Less than a year after releasing his major-label debut, and just a handful of months since being freed from jail, Atlanta rapper Gucci Mane is back with new album “The Appeal: Georgia’s Most Wanted.” The set — which features guest appearances by Bun B, Swizz Beatz, Ray J, Nicki Minaj, Pharrell, Wyclef Jean and Estelle — finds Gucci unapologetically laying claim to his undying ties to the streets. The rapper taps his inner Tony Montana on the track “Lil Friend,” where he raps, “Could’ve been a doctor, should’ve been a lawyer/I go to court so much I coulda been my own employer/Imma die a dopeboy.” With police sirens heard throughout, “Trap Talk” is another ode to his drug-dealing past. But Gucci shifts focus on tracks like “Making Love to the Money” and “Dollar Sign”; the songs don’t express his love for the illegal lifestyle but rather recount the financial benefits of taking that path. In usual hip-hop fashion, “The Appeal” also offers something for the ladies (“Remember When,” featuring Ray J) and the club-goers (the Swizz Beatz-produced “Gucci Time”).
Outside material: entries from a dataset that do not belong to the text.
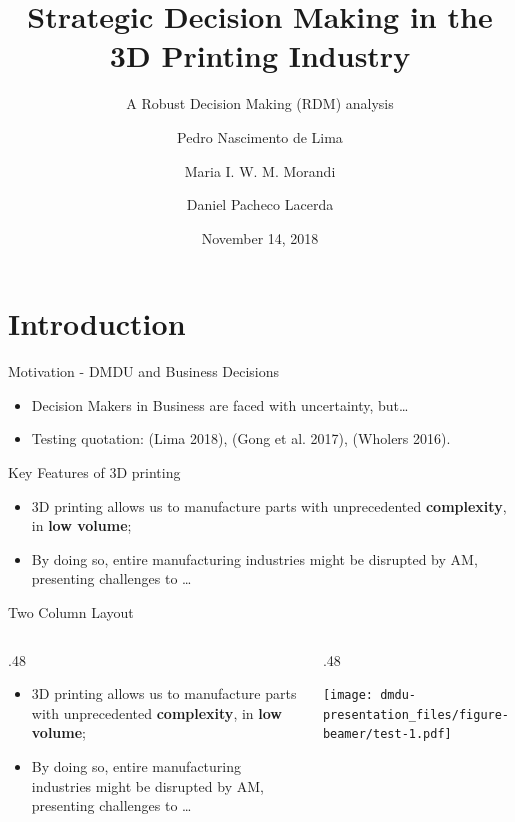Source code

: \documentclass[12pt,ignorenonframetext,]{beamer}
\title{Strategic Decision Making in the 3D Printing Industry}
\subtitle{A Robust Decision Making (RDM) analysis}
\author{Pedro Nascimento de Lima \and Maria I. W. M. Morandi \and Daniel Pacheco Lacerda}
\institute{GMAP Research Group, UNISINOS University, RS, Brazil \and 2018 DMDU Annual Meeting}
\date{November 14, 2018}
\providecommand{\tightlist}{%
  \setlength{\itemsep}{0pt}\setlength{\parskip}{0pt}}
\def\begincols{\begin{columns}}
\def\begincol{\begin{column}}
\def\endcol{\end{column}}
\def\endcols{\end{columns}}
\begin{document}
\frame{\titlepage}

\section{Introduction}\label{introduction}

\begin{frame}{Motivation - DMDU and Business Decisions}

\begin{itemize}
\tightlist
\item
  Decision Makers in Business are faced with uncertainty, but\ldots{}
\item
  Testing quotation: (Lima 2018), (Gong et al. 2017), (Wholers 2016).
\end{itemize}

\end{frame}

\begin{frame}{Key Features of 3D printing}

\begin{itemize}
\tightlist
\item
  3D printing allows us to manufacture parts with unprecedented
  \textbf{complexity}, in \textbf{low volume};
\item
  By doing so, entire manufacturing industries might be disrupted by AM,
  presenting challenges to \ldots{}
\end{itemize}

\end{frame}

\begin{frame}{Two Column Layout}

\begincols
 \begincol{.48\textwidth}

\begin{itemize}
\tightlist
\item
  3D printing allows us to manufacture parts with unprecedented
  \textbf{complexity}, in \textbf{low volume};
\item
  By doing so, entire manufacturing industries might be disrupted by AM,
  presenting challenges to \ldots{}
\end{itemize}

\endcol
\begincol{.48\textwidth}

\texttt{[image: dmdu-presentation\_files/figure-beamer/test-1.pdf]}

\endcol
\endcols

\end{frame}
\end{document}
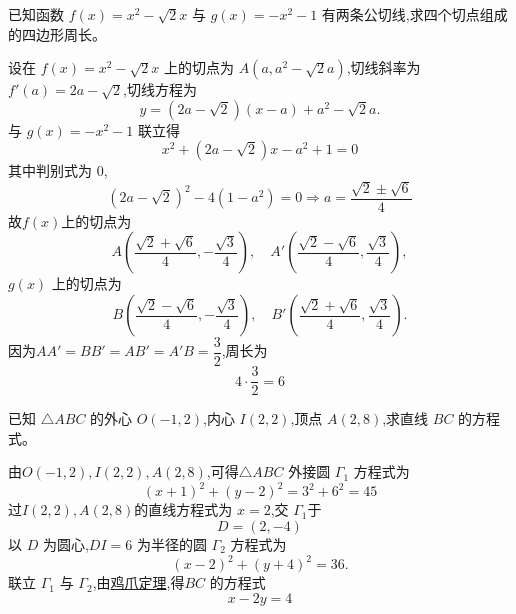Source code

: \begin{questions}
    \question 已知函数 $f(x)=x^{2}-\sqrt{2}x$ 与 $g(x)=-x^{2}-1$ 有两条公切线,求四个切点组成的四边形周长。
    \begin{solution}
        设在 $f(x)=x^{2}-\sqrt{2}x$ 上的切点为 $A(a,a^2-\sqrt{2}a)$,切线斜率为 $f'(a)=2a-\sqrt{2}$,切线方程为
        \[
        y=(2a-\sqrt{2})(x-a)+a^2-\sqrt{2}a.
        \]
        与 $g(x)=-x^{2}-1$ 联立得
        \[
        x^2+(2a-\sqrt{2})x - a^2 +1 =0
        \]
        其中判别式为 $0$,
        \[
        (2a-\sqrt{2})^2 -4(1-a^2)=0 \Rightarrow a=\frac{\sqrt{2}\pm \sqrt{6}}{4}
        \]
        故$f(x)$上的切点为
        \[
        A\left(\frac{\sqrt{2}+\sqrt{6}}{4},-\frac{\sqrt{3}}{4}\right),\quad A'\left(\frac{\sqrt{2}-\sqrt{6}}{4},\frac{\sqrt{3}}{4}\right),
        \]
        $g(x)$ 上的切点为
        \[
        B\left(\frac{\sqrt{2}-\sqrt{6}}{4},-\frac{\sqrt{3}}{4}\right),\quad B'\left(\frac{\sqrt{2}+\sqrt{6}}{4},\frac{\sqrt{3}}{4}\right).
        \]
        因为$AA' = BB' = AB' = A'B = \dfrac{3}{2}$,周长为
        \[
        4\cdot \frac{3}{2} = 6
        \]
    \end{solution}

    \question 已知 $\triangle ABC$ 的外心 $O(-1,2)$,内心 $I(2,2)$,顶点 $A(2,8)$,求直线 $BC$ 的方程式。
    \begin{solution}
        由$O(-1,2), I(2,2), A(2,8)$,可得$\triangle ABC$ 外接圆 $\Gamma_1$ 方程式为
        \[
        (x+1)^2 + (y-2)^2 = 3^2+6^2 = 45
        \]
        过$I(2,2), A(2,8)$的直线方程式为 $x=2$,交 $\Gamma_1$于
        \[
        D = (2, -4)
        \]
        以 $D$ 为圆心,$DI = 6$ 为半径的圆 $\Gamma_2$ 方程式为
        \[
        (x-2)^2 + (y+4)^2 = 36.
        \]
        联立 $\Gamma_1$ 与 $\Gamma_2$,由\href{http://w.mathsgreat.com/SC/geom_th/geom_th_123.pdf}{鸡爪定理},得$BC$ 的方程式
        \[
        x - 2y = 4
        \]
    \end{solution}


\end{questions}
It’s no coincidence that “Halcyon Digest,” the fourth album from Atlanta indie-rock act Deerhunter, was partly produced by Ben Allen, who also had a hand in Animal Collective’s 2009 album, “Merriweather Post Pavilion.” On its past two efforts, Deerhunter has followed Animal Collective’s lead in transitioning from a rootless indie obscurity into a hook-filled songwriting force. Following 2008’s enjoyable “Microcastle,” “Halcyon Digest” is Deerhunter’s most straightforward and best collection of songs: The melodies here are fully formed but don’t sacrifice the band’s hazy tones. The song “Revival” shimmies over guitar fuzz and frontman Bradford Cox’s elastic vocals, while the “whoa-oh” chorus and extended instrumental breakdown of “Desire Lines” leave the listener wanting more despite its nearly seven-minute running time. Having defined its gauzy sound on previous albums, Deerhunter expands it here with knockout results.